• Prompt:
Copy out, exactly and with nothing else, the stretch of lines that starts at the line containing "## 2.1 数据类型" and finishes at the end of the data.

Collection entries:
-=-=-

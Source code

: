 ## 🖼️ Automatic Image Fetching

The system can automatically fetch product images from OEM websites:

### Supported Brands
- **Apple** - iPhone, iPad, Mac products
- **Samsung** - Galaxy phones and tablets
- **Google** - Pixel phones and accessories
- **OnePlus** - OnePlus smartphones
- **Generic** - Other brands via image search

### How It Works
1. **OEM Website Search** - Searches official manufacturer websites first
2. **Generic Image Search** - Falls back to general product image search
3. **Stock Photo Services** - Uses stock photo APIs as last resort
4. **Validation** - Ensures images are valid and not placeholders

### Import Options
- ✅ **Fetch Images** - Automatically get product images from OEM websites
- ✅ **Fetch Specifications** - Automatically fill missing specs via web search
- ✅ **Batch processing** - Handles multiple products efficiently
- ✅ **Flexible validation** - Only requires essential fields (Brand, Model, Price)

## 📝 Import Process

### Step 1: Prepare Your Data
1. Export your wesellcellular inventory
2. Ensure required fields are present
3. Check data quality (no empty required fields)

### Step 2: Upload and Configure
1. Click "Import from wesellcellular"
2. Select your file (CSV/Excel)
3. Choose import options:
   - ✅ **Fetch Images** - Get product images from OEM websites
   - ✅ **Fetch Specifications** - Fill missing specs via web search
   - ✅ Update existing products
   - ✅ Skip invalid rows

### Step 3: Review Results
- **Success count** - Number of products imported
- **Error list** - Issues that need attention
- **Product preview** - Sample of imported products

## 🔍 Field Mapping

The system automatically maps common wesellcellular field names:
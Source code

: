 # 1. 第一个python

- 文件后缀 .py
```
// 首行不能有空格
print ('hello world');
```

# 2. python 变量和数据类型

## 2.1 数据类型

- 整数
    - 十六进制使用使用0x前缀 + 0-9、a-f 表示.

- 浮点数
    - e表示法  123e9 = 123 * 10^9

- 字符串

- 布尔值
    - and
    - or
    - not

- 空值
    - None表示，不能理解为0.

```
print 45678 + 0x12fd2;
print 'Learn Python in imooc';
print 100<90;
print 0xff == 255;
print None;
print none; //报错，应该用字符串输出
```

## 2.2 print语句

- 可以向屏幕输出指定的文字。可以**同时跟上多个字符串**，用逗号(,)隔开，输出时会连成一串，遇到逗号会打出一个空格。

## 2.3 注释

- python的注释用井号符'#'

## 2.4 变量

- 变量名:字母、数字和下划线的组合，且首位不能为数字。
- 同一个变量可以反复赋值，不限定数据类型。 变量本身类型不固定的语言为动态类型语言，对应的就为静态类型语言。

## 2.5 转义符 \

-=-=-

• Written answer:
## 2.1 数据类型

- 整数
    - 十六进制使用使用0x前缀 + 0-9、a-f 表示.

- 浮点数
    - e表示法  123e9 = 123 * 10^9

- 字符串

- 布尔值
    - and
    - or
    - not

- 空值
    - None表示，不能理解为0.

```
print 45678 + 0x12fd2;
print 'Learn Python in imooc';
print 100<90;
print 0xff == 255;
print None;
print none; //报错，应该用字符串输出
```

## 2.2 print语句

- 可以向屏幕输出指定的文字。可以**同时跟上多个字符串**，用逗号(,)隔开，输出时会连成一串，遇到逗号会打出一个空格。

## 2.3 注释

- python的注释用井号符'#'

## 2.4 变量

- 变量名:字母、数字和下划线的组合，且首位不能为数字。
- 同一个变量可以反复赋值，不限定数据类型。 变量本身类型不固定的语言为动态类型语言，对应的就为静态类型语言。

## 2.5 转义符 \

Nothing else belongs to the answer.